Dice Sorrentino che Fuocoammare è un documentario, e dunque sarebbe stato meglio farlo concorrere in quella categoria. Che si esca sconvolti dalla sala dopo averlo visto, che alcune delle scene restino indelebili nella memoria, che la sua uscita abbia contribuito più di migliaia di articoli e servizi televisivi a far capire a una opinione pubblica distratta l’entità di una delle grandi tragedie del nostro tempo, a Sorrentino non importa. Gli importa invece che le immagini non siano sufficientemente levigate, che la musica sia quella di ambiente, che manchi una sceneggiatura sofisticata e che i dialoghi non siano sufficientemente rarefatti. Tutti ingredienti che lui, Sorrentino, sparge a piene mani nelle sue opere, avendo sempre l’accortezza di giovarsi di attori di gran nome e di sicura presa sul botteghino.

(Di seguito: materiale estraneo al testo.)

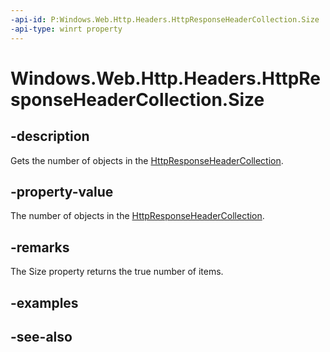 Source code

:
 ```yaml
---
-api-id: P:Windows.Web.Http.Headers.HttpResponseHeaderCollection.Size
-api-type: winrt property
---
```


<!-- Property syntax
public uint Size { get; }
-->

# Windows.Web.Http.Headers.HttpResponseHeaderCollection.Size

## -description
Gets the number of objects in the [HttpResponseHeaderCollection](httpresponseheadercollection.md).

## -property-value
The number of objects in the [HttpResponseHeaderCollection](httpresponseheadercollection.md).

## -remarks
The Size property returns the true number of items.

## -examples

## -see-also
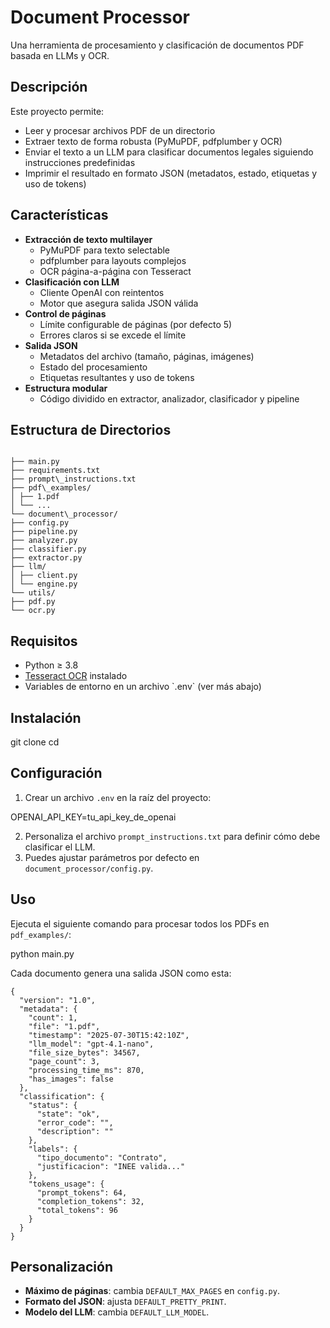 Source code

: # Document Processor

Una herramienta de procesamiento y clasificación de documentos PDF basada en LLMs y OCR.

## Descripción

Este proyecto permite:

- Leer y procesar archivos PDF de un directorio  
- Extraer texto de forma robusta (PyMuPDF, pdfplumber y OCR)  
- Enviar el texto a un LLM para clasificar documentos legales siguiendo instrucciones predefinidas  
- Imprimir el resultado en formato JSON (metadatos, estado, etiquetas y uso de tokens)  

## Características

- **Extracción de texto multilayer**
  - PyMuPDF para texto selectable  
  - pdfplumber para layouts complejos  
  - OCR página-a-página con Tesseract  
- **Clasificación con LLM**
  - Cliente OpenAI con reintentos  
  - Motor que asegura salida JSON válida  
- **Control de páginas**
  - Límite configurable de páginas (por defecto 5)  
  - Errores claros si se excede el límite  
- **Salida JSON**
  - Metadatos del archivo (tamaño, páginas, imágenes)  
  - Estado del procesamiento  
  - Etiquetas resultantes y uso de tokens  
- **Estructura modular**
  - Código dividido en extractor, analizador, clasificador y pipeline

## Estructura de Directorios

```

├── main.py  
├── requirements.txt  
├── prompt\_instructions.txt  
├── pdf\_examples/  
│ ├── 1.pdf  
│ └── ...  
└── document\_processor/  
├── config.py  
├── pipeline.py  
├── analyzer.py  
├── classifier.py  
├── extractor.py  
├── llm/  
│ ├── client.py  
│ └── engine.py  
└── utils/  
├── pdf.py  
└── ocr.py

```

## Requisitos

- Python ≥ 3.8  
- [Tesseract OCR](https://github.com/tesseract-ocr/tesseract) instalado  
- Variables de entorno en un archivo \`.env\` (ver más abajo)

## Instalación

git clone <url-del-repo>
cd <nombre-del-repo>

## Configuración

1. Crear un archivo `.env` en la raíz del proyecto:

OPENAI_API_KEY=tu_api_key_de_openai

2. Personaliza el archivo `prompt_instructions.txt` para definir cómo debe clasificar el LLM.
3. Puedes ajustar parámetros por defecto en `document_processor/config.py`.

## Uso

Ejecuta el siguiente comando para procesar todos los PDFs en `pdf_examples/`:

python main.py

Cada documento genera una salida JSON como esta:

```
{
  "version": "1.0",
  "metadata": {
    "count": 1,
    "file": "1.pdf",
    "timestamp": "2025-07-30T15:42:10Z",
    "llm_model": "gpt-4.1-nano",
    "file_size_bytes": 34567,
    "page_count": 3,
    "processing_time_ms": 870,
    "has_images": false
  },
  "classification": {
    "status": {
      "state": "ok",
      "error_code": "",
      "description": ""
    },
    "labels": {
      "tipo_documento": "Contrato",
      "justificacion": "INEE valida..."
    },
    "tokens_usage": {
      "prompt_tokens": 64,
      "completion_tokens": 32,
      "total_tokens": 96
    }
  }
}
```



## Personalización

- **Máximo de páginas**: cambia `DEFAULT_MAX_PAGES` en `config.py`.
- **Formato del JSON**: ajusta `DEFAULT_PRETTY_PRINT`.
- **Modelo del LLM**: cambia `DEFAULT_LLM_MODEL`.
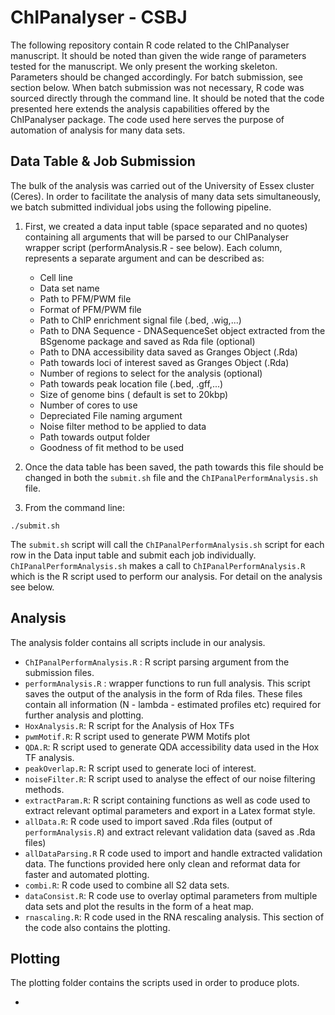 # ChIPanalyser - CSBJ

The following repository contain R code related to the ChIPanalyser manuscript. It should be noted than given the wide range of parameters tested for the manuscript. We only present the working skeleton. Parameters should be changed accordingly. For batch submission, see section below. When batch submission was not necessary, R code was sourced directly through the command line. It should be noted that the code presented here extends the analysis capabilities offered by the ChIPanalyser package. The code used here serves the purpose of automation of analysis for many data sets. 


## Data Table \& Job Submission 
The bulk of the analysis was carried out of the University of Essex cluster (Ceres). In order to facilitate the analysis of many data sets simultaneously, we batch submitted individual jobs using the following pipeline. 

1. First, we created a data input  table (space separated and no quotes) containing all arguments that will be parsed to our ChIPanalyser wrapper script (performAnalysis.R - see below). Each column, represents a separate argument and can be described as:
	* Cell line 
	* Data set name
	* Path to PFM/PWM file 
	* Format of PFM/PWM file 
	* Path to ChIP enrichment signal file (.bed, .wig,...)
	* Path to DNA Sequence - DNASequenceSet object extracted from the BSgenome package and saved as Rda file (optional)
	* Path to DNA accessibility data saved as Granges Object (.Rda)
	* Path towards loci of interest saved as Granges Object (.Rda)
	* Number of regions to select for the analysis (optional)
	* Path towards peak location file (.bed, .gff,...)
	* Size of genome bins ( default is set to 20kbp)
	* Number of cores to use 
	* Depreciated File naming argument 
	* Noise filter method to be applied to data
	* Path towards output folder 
	* Goodness of fit method to be used 

2. Once the data table has been saved, the path towards this file should be changed in both the `submit.sh` file and the `ChIPanalPerformAnalysis.sh` file. 

3. From the command line: 
``` 
./submit.sh

```

The `submit.sh` script will call the  `ChIPanalPerformAnalysis.sh` script for each row in the Data input table and submit each job individually.  `ChIPanalPerformAnalysis.sh` makes a call to  `ChIPanalPerformAnalysis.R` which is the R script used to perform our analysis. For detail on the analysis see below.
	

## Analysis 

The analysis folder contains all scripts include in our analysis. 

* `ChIPanalPerformAnalysis.R` : R script parsing argument from the submission files. 
* `performAnalysis.R` : wrapper functions to run full analysis. This script saves the output of the analysis in the form of Rda files. These files contain all information (N - lambda - estimated profiles etc) required for further analysis and plotting. 
* `HoxAnalysis.R`: R script for the Analysis of Hox TFs 
* `pwmMotif.R`: R script used to generate PWM Motifs plot
* `QDA.R`: R script used to generate QDA accessibility data used in the Hox TF analysis.
* `peakOverlap.R`: R script used to generate loci of interest.
* `noiseFilter.R`: R script used to analyse the effect of our noise filtering methods. 
* `extractParam.R`: R script containing functions as well as code used to extract relevant optimal parameters and export in a Latex format style. 
* `allData.R`: R code used to import saved .Rda files (output of `performAnalysis.R`) and extract relevant  validation data (saved as .Rda files)
* `allDataParsing.R` R code used to import and handle extracted validation data. The functions provided here only clean and reformat data for faster and automated plotting. 
* `combi.R`: R code used to combine all S2 data sets.
* `dataConsist.R`: R code use to overlay optimal parameters from multiple data sets and plot the results in the form of a heat map. 
* `rnascaling.R`: R code used in the RNA rescaling analysis. This section of the code also contains the plotting.
## Plotting 

The plotting folder contains the scripts used in order to produce plots.

*  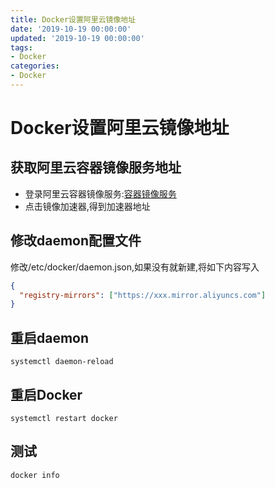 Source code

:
 ```yaml
---
title: Docker设置阿里云镜像地址
date: '2019-10-19 00:00:00'
updated: '2019-10-19 00:00:00'
tags:
- Docker
categories:
- Docker
---
```

# Docker设置阿里云镜像地址

## 获取阿里云容器镜像服务地址
- 登录阿里云容器镜像服务:[容器镜像服务](https://cr.console.aliyun.com)
- 点击镜像加速器,得到加速器地址

## 修改daemon配置文件
修改/etc/docker/daemon.json,如果没有就新建,将如下内容写入
```json
{
  "registry-mirrors": ["https://xxx.mirror.aliyuncs.com"]
}
```

## 重启daemon
```shell
systemctl daemon-reload
```

## 重启Docker
```shell
systemctl restart docker
```

## 测试
```shell
docker info
```
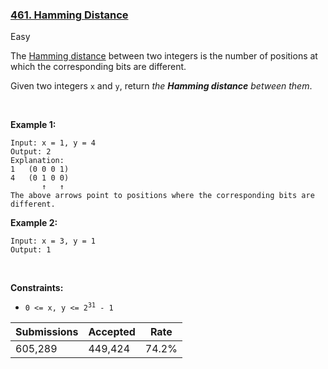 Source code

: ### [461. Hamming Distance](https://leetcode.com/problems/hamming-distance/#)

Easy

The <a href="https://en.wikipedia.org/wiki/Hamming_distance" target="_blank">Hamming distance</a> between two integers is the number of positions at which the corresponding bits are different.

Given two integers `` x `` and `` y ``, return _the __Hamming distance__ between them_.

 

__Example 1:__

```
Input: x = 1, y = 4
Output: 2
Explanation:
1   (0 0 0 1)
4   (0 1 0 0)
       ↑   ↑
The above arrows point to positions where the corresponding bits are different.
```

__Example 2:__

```
Input: x = 3, y = 1
Output: 1
```

 

__Constraints:__

*   <code>0 <= x, y <= 2<sup>31</sup> - 1</code>

| Submissions    | Accepted     | Rate   |
| -------------- | ------------ | ------ |
| 605,289 | 449,424 | 74.2% |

Rosi, con la sua telecamera a mano e i suoi attori non professionisti, seguiti per quasi un anno nella loro vita di tutti i giorni sull’isola di Lampedusa, ha scelto una strada non migliore e non peggiore, ma semplicemente diversa. Negare che la scena del dottor Bartolo davanti al computer dove scorrono le immagini delle vittime dei naufragi abbia tutte le caratteristiche di un grande momento cinematografico è qualcosa di più e di peggio di una sottovalutazione. E’ una incapacità di capire che si possono fare film straordinari con pochi mezzi e con la sola forza delle idee.
Ridurre le strazianti e delicate immagini girate dentro un barcone carico di morti al rango di un documentario, come se potessero essere paragonate a un qualsiasi prodotto di National Geographic, è cosa che a mio avviso grida vendetta per chiunque ami il cinema.
Vedremo tra pochi mesi che cosa ne penserà la giuria degli Oscar. Ma è comunque consolante pensare che più o meno allo stesso modo hanno pensato i giurati del festival di Berlino, che a Fuocoammare hanno assegnato l’Orso d’Oro per il miglior film. Film, Sorrentino. Non documentario.